What the task asks – Copy out each line of the listing below that contains the word "enumerate".

====== Material shown

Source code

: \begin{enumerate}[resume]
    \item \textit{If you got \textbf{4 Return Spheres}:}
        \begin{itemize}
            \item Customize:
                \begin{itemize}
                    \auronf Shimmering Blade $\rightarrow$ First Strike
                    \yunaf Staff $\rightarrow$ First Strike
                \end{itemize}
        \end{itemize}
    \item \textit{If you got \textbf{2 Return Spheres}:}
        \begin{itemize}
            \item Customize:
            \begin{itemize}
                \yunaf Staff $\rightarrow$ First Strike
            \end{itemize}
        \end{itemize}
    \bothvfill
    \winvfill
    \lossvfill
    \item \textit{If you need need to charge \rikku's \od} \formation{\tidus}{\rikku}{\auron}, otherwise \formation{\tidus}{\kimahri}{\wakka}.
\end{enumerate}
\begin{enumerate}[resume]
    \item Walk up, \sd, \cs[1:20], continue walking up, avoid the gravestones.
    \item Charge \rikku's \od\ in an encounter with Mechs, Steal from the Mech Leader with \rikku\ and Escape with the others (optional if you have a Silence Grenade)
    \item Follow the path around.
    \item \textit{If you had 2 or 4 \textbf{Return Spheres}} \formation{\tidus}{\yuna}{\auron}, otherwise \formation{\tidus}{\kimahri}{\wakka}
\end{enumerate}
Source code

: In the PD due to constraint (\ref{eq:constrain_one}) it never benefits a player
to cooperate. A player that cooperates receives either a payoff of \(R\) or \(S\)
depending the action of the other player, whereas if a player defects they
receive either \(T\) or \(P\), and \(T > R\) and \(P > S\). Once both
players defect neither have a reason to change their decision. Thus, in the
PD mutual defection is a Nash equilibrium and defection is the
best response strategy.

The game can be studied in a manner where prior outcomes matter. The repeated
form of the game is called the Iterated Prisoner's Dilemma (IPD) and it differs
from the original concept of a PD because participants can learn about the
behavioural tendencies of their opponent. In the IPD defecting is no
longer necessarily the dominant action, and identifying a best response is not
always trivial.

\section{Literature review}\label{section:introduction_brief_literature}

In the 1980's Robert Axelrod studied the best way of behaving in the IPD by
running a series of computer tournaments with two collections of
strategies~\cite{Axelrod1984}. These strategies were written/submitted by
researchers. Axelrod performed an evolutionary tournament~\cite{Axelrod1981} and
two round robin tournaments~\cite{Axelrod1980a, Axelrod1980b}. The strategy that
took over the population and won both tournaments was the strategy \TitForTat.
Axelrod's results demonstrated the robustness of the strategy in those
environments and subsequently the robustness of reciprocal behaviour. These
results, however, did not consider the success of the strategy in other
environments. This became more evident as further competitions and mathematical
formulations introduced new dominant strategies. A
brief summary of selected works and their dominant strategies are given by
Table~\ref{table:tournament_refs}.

============

Solution for this task –
: \begin{enumerate}[resume]
\end{enumerate}
\begin{enumerate}[resume]
\end{enumerate}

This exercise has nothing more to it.